→ **WORK INSTRUCTIONS**:
From the entries below, copy every line where the string "that" appears.

Stored items:

********

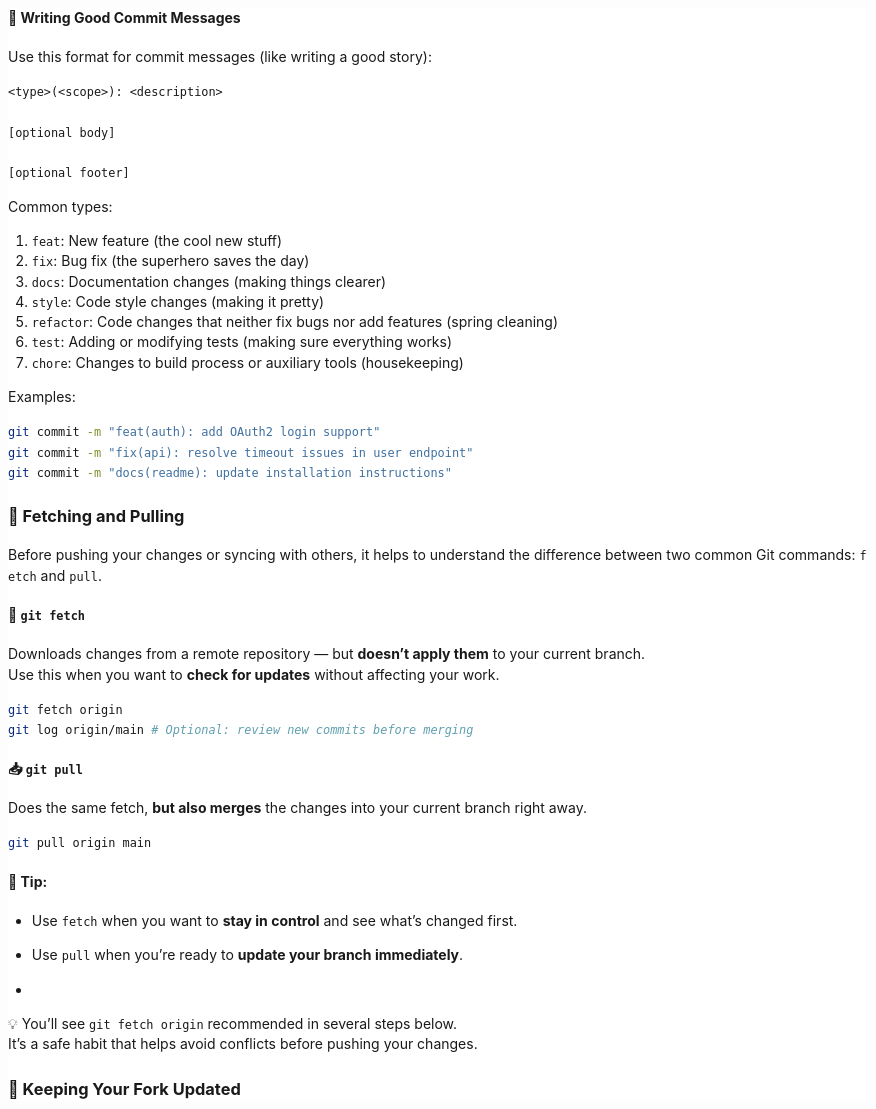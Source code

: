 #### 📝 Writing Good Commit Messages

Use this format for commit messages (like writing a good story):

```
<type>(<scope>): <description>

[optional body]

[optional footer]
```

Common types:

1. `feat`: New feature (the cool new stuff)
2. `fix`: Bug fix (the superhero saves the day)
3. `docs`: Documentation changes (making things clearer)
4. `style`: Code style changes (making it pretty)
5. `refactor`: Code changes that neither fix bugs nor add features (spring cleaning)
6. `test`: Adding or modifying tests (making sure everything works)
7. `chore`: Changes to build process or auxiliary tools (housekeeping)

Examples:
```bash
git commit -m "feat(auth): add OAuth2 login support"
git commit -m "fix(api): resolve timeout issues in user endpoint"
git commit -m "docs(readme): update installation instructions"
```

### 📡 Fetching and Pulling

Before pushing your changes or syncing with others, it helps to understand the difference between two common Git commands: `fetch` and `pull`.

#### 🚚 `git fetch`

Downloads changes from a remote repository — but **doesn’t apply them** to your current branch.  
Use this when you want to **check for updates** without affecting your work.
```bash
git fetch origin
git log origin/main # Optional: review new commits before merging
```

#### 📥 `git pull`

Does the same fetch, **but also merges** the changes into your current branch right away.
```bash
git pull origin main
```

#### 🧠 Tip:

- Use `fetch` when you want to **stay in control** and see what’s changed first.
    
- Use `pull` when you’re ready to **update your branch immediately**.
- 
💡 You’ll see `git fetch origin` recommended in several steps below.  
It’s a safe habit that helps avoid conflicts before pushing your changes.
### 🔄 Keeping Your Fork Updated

********

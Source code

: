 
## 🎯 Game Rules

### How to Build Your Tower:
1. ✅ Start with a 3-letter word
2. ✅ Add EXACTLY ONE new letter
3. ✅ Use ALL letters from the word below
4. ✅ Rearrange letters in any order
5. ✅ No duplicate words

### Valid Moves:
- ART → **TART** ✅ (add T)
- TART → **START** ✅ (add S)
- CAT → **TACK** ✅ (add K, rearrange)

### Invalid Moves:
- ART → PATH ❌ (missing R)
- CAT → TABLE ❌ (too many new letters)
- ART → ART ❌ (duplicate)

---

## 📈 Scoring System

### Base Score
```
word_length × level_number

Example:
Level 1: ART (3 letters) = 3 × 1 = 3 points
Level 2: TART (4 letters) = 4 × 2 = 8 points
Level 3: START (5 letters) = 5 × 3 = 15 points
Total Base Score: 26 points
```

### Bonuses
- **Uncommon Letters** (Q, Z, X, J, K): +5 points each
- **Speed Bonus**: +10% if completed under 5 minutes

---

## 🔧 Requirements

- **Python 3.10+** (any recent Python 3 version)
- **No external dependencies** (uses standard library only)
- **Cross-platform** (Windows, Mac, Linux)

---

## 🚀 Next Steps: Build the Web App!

********

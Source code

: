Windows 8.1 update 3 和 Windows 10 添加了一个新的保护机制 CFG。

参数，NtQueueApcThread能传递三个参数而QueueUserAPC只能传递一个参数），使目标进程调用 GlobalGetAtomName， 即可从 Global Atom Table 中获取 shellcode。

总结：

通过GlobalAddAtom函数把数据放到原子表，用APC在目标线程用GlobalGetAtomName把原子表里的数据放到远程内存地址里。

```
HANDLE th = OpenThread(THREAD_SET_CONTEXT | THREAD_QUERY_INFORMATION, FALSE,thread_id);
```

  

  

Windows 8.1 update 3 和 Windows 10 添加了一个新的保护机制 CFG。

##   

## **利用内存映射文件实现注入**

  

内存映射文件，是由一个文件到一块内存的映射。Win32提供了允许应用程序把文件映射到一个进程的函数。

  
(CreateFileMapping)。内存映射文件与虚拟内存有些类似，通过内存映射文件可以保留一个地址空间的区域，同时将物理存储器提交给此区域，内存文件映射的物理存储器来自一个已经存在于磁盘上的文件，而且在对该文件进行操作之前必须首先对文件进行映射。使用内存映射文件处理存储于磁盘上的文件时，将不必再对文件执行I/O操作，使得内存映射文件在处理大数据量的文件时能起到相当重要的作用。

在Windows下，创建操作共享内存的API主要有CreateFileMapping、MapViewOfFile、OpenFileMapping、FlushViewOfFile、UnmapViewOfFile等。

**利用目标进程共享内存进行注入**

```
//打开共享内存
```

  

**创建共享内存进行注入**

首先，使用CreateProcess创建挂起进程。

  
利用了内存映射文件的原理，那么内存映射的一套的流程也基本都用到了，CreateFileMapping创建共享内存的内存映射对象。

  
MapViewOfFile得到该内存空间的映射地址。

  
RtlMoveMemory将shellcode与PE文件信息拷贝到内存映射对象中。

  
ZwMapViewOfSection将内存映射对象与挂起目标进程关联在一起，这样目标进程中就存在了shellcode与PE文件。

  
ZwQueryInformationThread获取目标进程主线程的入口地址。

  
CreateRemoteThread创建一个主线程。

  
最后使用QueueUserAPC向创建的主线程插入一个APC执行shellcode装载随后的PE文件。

********

→ **RESPONSE AREA**:
5. `refactor`: Code changes that neither fix bugs nor add features (spring cleaning)
It’s a safe habit that helps avoid conflicts before pushing your changes.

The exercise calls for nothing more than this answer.